▶ _WORK TO BE COMPLETED_
Reproduce the opening lines of the records exactly, please, stopping after the line that contains "My toolkit includes".

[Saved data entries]
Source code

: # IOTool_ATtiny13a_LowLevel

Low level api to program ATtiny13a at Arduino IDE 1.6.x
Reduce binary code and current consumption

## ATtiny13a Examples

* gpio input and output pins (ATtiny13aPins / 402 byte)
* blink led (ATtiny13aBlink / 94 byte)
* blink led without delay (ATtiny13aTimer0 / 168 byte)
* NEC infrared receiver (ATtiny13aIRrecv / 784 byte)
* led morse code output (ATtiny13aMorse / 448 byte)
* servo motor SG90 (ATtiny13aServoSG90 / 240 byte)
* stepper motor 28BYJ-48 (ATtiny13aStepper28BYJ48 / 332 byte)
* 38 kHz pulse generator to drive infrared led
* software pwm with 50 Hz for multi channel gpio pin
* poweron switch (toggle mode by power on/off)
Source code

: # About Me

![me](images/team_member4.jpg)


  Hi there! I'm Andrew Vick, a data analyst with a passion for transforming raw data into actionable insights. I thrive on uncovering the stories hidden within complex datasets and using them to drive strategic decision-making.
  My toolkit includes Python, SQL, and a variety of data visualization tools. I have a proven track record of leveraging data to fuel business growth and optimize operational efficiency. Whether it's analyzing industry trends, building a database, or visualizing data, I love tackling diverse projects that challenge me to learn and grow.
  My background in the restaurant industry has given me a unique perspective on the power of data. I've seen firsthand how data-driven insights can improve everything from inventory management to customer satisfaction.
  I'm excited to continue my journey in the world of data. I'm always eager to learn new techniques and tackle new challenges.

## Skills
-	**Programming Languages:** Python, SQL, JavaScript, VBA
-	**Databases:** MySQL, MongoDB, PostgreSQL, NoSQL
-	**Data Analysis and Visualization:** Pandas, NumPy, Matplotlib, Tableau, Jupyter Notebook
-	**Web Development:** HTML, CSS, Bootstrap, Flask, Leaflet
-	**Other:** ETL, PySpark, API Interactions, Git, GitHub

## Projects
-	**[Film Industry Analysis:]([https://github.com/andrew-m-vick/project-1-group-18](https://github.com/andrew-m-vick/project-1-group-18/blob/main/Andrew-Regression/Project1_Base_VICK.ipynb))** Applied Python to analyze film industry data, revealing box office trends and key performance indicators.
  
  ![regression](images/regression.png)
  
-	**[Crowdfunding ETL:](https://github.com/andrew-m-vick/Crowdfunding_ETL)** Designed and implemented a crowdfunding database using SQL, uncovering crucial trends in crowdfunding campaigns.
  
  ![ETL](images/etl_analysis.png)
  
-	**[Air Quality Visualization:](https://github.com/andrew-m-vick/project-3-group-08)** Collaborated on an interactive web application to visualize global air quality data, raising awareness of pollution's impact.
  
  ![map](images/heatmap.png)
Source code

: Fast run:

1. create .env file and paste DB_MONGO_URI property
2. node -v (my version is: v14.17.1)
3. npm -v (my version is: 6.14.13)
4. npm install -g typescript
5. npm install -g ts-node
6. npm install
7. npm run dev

▶ _RESULT OF THE TASK_
Source code

: # IOTool_ATtiny13a_LowLevel

Low level api to program ATtiny13a at Arduino IDE 1.6.x
Reduce binary code and current consumption

## ATtiny13a Examples

* gpio input and output pins (ATtiny13aPins / 402 byte)
* blink led (ATtiny13aBlink / 94 byte)
* blink led without delay (ATtiny13aTimer0 / 168 byte)
* NEC infrared receiver (ATtiny13aIRrecv / 784 byte)
* led morse code output (ATtiny13aMorse / 448 byte)
* servo motor SG90 (ATtiny13aServoSG90 / 240 byte)
* stepper motor 28BYJ-48 (ATtiny13aStepper28BYJ48 / 332 byte)
* 38 kHz pulse generator to drive infrared led
* software pwm with 50 Hz for multi channel gpio pin
* poweron switch (toggle mode by power on/off)
Source code

: # About Me

![me](images/team_member4.jpg)


  Hi there! I'm Andrew Vick, a data analyst with a passion for transforming raw data into actionable insights. I thrive on uncovering the stories hidden within complex datasets and using them to drive strategic decision-making.
  My toolkit includes Python, SQL, and a variety of data visualization tools. I have a proven track record of leveraging data to fuel business growth and optimize operational efficiency. Whether it's analyzing industry trends, building a database, or visualizing data, I love tackling diverse projects that challenge me to learn and grow.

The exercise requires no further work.